Stored entries:
——————————
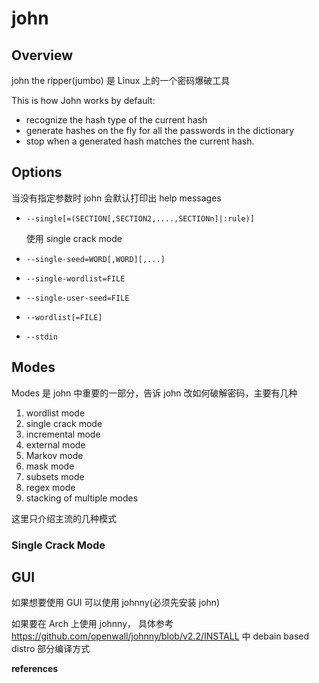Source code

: # john

## Overview



john the ripper(jumbo) 是 Linux 上的一个密码爆破工具

This is how John works by default:

- recognize the hash type of the current hash
- generate hashes on the fly for all the passwords in the dictionary
- stop when a generated hash matches the current hash.

## Options

当没有指定参数时 john 会默认打印出 help messages

- `--single[=(SECTION[,SECTION2,....,SECTIONn]|:rule)]`

  使用 single crack mode

- `--single-seed=WORD[,WORD][,...]`
- `--single-wordlist=FILE`
- `--single-user-seed=FILE`
- `--wordlist[=FILE]`
- `--stdin`

## Modes

Modes 是 john 中重要的一部分，告诉 john 改如何破解密码，主要有几种

1. wordlist mode
2. single crack mode
3. incremental mode
4. external mode
5. Markov mode
6. mask mode
7. subsets mode
8. regex mode
9. stacking of multiple modes

这里只介绍主流的几种模式

### Single Crack Mode



## GUI

如果想要使用 GUI 可以使用 johnny(必须先安装 john)

如果要在 Arch 上使用 johnny， 具体参考 https://github.com/openwall/johnny/blob/v2.2/INSTALL 中 debain based distro 部分编译方式



**references**

[^1]:https://github.com/openwall/johnny/blob/v2.2/INSTALL
[^2]:https://github.com/openwall/john/blob/bleeding-jumbo/doc/OPTIONS
[^3]:https://www.freecodecamp.org/news/crack-passwords-using-john-the-ripper-pentesting-tutorial/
——————————
§ **WHAT YOU HAVE TO DO**
Write out the line containing "- stop when" and every line after it through the end of the entries. Keep each one exactly as it is, and add nothing.

§ **ANSWER BOX**
- stop when a generated hash matches the current hash.

## Options

当没有指定参数时 john 会默认打印出 help messages

- `--single[=(SECTION[,SECTION2,....,SECTIONn]|:rule)]`

  使用 single crack mode

- `--single-seed=WORD[,WORD][,...]`
- `--single-wordlist=FILE`
- `--single-user-seed=FILE`
- `--wordlist[=FILE]`
- `--stdin`

## Modes

Modes 是 john 中重要的一部分，告诉 john 改如何破解密码，主要有几种

1. wordlist mode
2. single crack mode
3. incremental mode
4. external mode
5. Markov mode
6. mask mode
7. subsets mode
8. regex mode
9. stacking of multiple modes

这里只介绍主流的几种模式

### Single Crack Mode



## GUI

如果想要使用 GUI 可以使用 johnny(必须先安装 john)

如果要在 Arch 上使用 johnny， 具体参考 https://github.com/openwall/johnny/blob/v2.2/INSTALL 中 debain based distro 部分编译方式



**references**

[^1]:https://github.com/openwall/johnny/blob/v2.2/INSTALL
[^2]:https://github.com/openwall/john/blob/bleeding-jumbo/doc/OPTIONS
[^3]:https://www.freecodecamp.org/news/crack-passwords-using-john-the-ripper-pentesting-tutorial/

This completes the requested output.